Randi ZuckerbergMeta (née Facebook) has tried to get its own blockchain going (to no avail). Gaming companies already have their own world specific economies, though players can’t take any of the stuff they build or buy off the platforms. So far, Dorsey’s other company, which rebranded from Square to Block (yes as in Blockchain), is the only outfit working on a blockchain it doesn’t own, by working on decentralized finance apps built on Bitcoin. Even if Ethereum does win out, big tech could still find a way to control it. Amazon’s AWS already runs 25% of Ethereum workloads, giving it outsized impact on the platform.
“I agree that there’s a bit of conflict right now between kind of the complete utopian decentralization and the centralized web,” says Randi Zuckerberg. “I don’t think either of those extremes are correct, but I think we’re going to have to figure out where we net out in the middle of complete decentralization and complete centralization.” She notes that being in crypto right now doesn’t feel safe. “You’ve got to have your own back or you’re going to get scammed,” she says. While she doesn’t know exactly how centralization will come into play, she thinks it’s necessary for there to be accountability on the platform.
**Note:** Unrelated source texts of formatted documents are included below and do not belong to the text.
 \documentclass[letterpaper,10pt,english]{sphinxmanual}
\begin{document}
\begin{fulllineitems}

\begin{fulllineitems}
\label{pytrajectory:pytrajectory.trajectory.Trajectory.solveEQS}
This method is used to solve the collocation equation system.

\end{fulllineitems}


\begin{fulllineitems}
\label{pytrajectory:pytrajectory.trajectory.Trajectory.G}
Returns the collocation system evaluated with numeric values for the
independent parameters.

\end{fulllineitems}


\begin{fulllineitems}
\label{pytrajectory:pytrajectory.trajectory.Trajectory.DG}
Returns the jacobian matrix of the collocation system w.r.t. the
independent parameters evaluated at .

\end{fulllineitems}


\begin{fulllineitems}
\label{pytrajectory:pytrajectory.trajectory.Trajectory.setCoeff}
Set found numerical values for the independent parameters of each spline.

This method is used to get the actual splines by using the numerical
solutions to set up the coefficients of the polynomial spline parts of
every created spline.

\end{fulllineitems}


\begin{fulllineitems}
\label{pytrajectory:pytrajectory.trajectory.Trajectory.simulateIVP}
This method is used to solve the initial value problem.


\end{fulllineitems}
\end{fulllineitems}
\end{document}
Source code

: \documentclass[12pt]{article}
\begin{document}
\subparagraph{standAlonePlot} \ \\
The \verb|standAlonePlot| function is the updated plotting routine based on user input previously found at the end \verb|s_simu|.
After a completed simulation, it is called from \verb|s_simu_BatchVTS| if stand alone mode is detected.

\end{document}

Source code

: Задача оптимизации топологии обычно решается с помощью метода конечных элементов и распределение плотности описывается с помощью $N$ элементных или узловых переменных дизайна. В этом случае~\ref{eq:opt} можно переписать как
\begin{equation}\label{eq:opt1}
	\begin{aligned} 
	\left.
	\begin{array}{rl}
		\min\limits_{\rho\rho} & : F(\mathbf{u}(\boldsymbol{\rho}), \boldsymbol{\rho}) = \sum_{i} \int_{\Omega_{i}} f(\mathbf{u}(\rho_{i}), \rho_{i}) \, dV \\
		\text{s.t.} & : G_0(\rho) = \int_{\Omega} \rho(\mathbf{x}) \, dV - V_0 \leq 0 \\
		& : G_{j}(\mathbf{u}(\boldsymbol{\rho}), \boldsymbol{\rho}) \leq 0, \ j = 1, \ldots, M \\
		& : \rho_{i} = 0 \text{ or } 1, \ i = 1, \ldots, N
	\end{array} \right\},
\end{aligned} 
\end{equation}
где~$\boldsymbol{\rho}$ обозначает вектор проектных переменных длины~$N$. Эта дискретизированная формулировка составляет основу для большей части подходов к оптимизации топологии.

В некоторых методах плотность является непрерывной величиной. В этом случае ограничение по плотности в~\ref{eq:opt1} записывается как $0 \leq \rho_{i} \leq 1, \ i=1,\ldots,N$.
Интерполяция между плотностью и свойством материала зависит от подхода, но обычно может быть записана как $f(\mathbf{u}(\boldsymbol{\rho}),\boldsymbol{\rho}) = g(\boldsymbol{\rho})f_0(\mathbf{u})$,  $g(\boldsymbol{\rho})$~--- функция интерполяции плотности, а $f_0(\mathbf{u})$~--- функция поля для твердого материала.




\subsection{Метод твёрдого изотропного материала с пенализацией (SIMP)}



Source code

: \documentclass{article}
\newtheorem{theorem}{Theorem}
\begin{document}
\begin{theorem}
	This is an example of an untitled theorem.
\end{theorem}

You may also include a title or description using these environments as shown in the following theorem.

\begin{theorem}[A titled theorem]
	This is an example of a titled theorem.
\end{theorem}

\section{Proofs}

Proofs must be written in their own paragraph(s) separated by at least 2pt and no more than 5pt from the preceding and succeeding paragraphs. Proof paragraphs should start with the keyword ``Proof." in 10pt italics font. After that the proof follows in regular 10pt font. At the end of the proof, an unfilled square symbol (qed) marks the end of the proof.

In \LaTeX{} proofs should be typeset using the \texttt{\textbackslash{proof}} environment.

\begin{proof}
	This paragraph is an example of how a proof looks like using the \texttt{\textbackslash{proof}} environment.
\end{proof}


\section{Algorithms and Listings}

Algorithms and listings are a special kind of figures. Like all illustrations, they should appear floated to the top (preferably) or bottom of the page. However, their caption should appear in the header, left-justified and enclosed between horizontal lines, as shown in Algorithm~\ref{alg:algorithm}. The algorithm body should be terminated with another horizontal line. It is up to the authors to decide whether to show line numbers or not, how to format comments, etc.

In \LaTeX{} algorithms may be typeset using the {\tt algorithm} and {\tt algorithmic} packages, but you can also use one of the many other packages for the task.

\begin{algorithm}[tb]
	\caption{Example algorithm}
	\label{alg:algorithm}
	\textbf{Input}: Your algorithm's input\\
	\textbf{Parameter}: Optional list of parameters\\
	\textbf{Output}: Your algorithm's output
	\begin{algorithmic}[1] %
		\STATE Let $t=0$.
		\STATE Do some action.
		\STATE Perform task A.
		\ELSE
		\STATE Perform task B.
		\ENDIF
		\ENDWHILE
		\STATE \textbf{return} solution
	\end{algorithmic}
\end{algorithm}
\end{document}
Zuckerberg says it absolutely matters who is building the underlying technology in Web3 as well as the virtual reality platforms that make up the metaverse. “If you go into Discord communities, I think there is a super strong and immediate difference that you sense in a Discord community where the project has even one woman on the team versus projects that are all crypto bros,” she says. “There’s an immediate difference in what the discussion is like, what they’ll tolerate in those communities, and the mission, the goals and the ethos.”
However the next version of the internet shapes up, it is perhaps promising that more women are deciding what companies get funded. In addition to Randi Zuckerberg, Beryl Li, cofounder of Yield Guild Games, is investing in play-to-earn game companies. At venture capital firm a16z, Arianna Simpson is leading investments in crypto and Web3 (one investment she was involved with is in a woman led company called Iron Fish, which is developing a privacy layer for blockchains). Projects like BFF create even more ways for women to play around with this burgeoning technology.
“In this new era we’re very empowered,” says Hackl of herself and other women. In the last year she’s been invited to invest in several companies: “I’ve never seen myself as an investor, but now I do.”